"""

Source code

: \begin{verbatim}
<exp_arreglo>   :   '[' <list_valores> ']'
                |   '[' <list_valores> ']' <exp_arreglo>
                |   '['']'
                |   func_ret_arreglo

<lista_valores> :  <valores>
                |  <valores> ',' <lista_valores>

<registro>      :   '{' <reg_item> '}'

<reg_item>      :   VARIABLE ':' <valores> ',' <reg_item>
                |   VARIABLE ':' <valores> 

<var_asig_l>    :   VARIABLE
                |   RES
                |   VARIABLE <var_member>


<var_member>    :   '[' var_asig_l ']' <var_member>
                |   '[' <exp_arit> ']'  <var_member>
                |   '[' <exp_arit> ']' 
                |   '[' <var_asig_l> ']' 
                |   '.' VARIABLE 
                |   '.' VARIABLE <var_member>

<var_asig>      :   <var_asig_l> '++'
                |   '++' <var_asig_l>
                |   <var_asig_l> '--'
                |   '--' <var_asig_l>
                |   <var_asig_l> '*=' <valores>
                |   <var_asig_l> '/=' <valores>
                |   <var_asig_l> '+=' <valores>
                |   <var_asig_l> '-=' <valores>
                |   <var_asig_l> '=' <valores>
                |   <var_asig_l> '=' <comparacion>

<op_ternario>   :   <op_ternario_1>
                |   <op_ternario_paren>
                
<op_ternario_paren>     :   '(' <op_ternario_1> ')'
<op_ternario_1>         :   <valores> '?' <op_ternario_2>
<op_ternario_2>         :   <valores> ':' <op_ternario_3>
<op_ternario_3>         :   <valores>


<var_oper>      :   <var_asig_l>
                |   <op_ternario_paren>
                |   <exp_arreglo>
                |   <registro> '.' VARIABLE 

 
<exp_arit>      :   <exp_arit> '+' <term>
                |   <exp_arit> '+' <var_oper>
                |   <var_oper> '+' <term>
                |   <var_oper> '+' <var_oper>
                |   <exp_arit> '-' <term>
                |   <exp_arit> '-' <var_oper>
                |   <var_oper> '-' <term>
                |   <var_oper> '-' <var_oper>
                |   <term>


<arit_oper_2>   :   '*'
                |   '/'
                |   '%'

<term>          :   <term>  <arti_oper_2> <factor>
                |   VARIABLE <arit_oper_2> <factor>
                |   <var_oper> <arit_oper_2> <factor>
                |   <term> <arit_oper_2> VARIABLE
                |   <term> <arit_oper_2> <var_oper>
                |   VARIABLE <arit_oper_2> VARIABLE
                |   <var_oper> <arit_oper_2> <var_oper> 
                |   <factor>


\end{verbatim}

"""

What this task involves:
Look at the material above and copy, word for word, its lines from the first through the one containing "var_asig_l ']' <var_member>".

Expected answer:
Source code

: \begin{verbatim}
<exp_arreglo>   :   '[' <list_valores> ']'
                |   '[' <list_valores> ']' <exp_arreglo>
                |   '['']'
                |   func_ret_arreglo

<lista_valores> :  <valores>
                |  <valores> ',' <lista_valores>

<registro>      :   '{' <reg_item> '}'

<reg_item>      :   VARIABLE ':' <valores> ',' <reg_item>
                |   VARIABLE ':' <valores> 

<var_asig_l>    :   VARIABLE
                |   RES
                |   VARIABLE <var_member>


<var_member>    :   '[' var_asig_l ']' <var_member>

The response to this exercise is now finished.